* _Records provided_
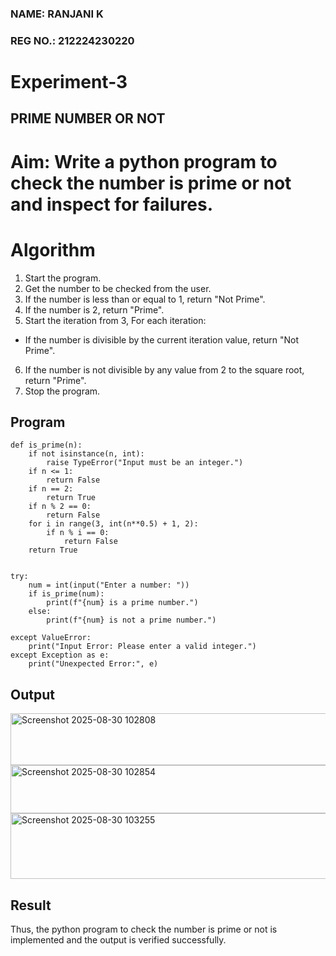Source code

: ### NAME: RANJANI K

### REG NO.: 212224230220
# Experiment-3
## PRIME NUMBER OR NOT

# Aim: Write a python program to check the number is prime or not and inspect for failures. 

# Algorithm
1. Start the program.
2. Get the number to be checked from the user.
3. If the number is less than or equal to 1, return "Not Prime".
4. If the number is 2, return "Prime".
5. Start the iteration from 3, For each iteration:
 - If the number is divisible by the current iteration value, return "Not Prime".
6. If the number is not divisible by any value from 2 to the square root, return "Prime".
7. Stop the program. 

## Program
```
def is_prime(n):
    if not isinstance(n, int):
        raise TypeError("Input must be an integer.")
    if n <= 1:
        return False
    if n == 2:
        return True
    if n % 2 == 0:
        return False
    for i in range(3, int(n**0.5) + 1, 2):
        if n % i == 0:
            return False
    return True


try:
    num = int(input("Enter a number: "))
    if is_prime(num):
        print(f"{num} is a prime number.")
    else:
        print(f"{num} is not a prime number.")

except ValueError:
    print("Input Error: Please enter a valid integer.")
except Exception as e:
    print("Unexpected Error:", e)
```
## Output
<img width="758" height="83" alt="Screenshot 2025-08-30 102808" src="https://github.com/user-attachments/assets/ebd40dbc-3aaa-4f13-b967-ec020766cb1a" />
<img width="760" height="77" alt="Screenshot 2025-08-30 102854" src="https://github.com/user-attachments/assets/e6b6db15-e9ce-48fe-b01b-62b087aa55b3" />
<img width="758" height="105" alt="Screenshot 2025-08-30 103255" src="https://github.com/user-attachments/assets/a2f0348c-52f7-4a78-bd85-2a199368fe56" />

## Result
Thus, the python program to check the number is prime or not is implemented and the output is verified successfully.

* * *

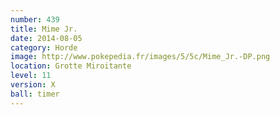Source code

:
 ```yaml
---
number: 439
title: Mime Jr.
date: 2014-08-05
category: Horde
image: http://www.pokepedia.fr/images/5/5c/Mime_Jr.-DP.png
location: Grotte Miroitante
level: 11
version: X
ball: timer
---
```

* _Required work_
Could you restate word for word the lines above, from the one that contains "NAME: RANJANI K" through the one that contains "5. Start the", and no others?

* _Answer space_
: ### NAME: RANJANI K

### REG NO.: 212224230220
# Experiment-3
## PRIME NUMBER OR NOT

# Aim: Write a python program to check the number is prime or not and inspect for failures. 

# Algorithm
1. Start the program.
2. Get the number to be checked from the user.
3. If the number is less than or equal to 1, return "Not Prime".
4. If the number is 2, return "Prime".
5. Start the iteration from 3, For each iteration:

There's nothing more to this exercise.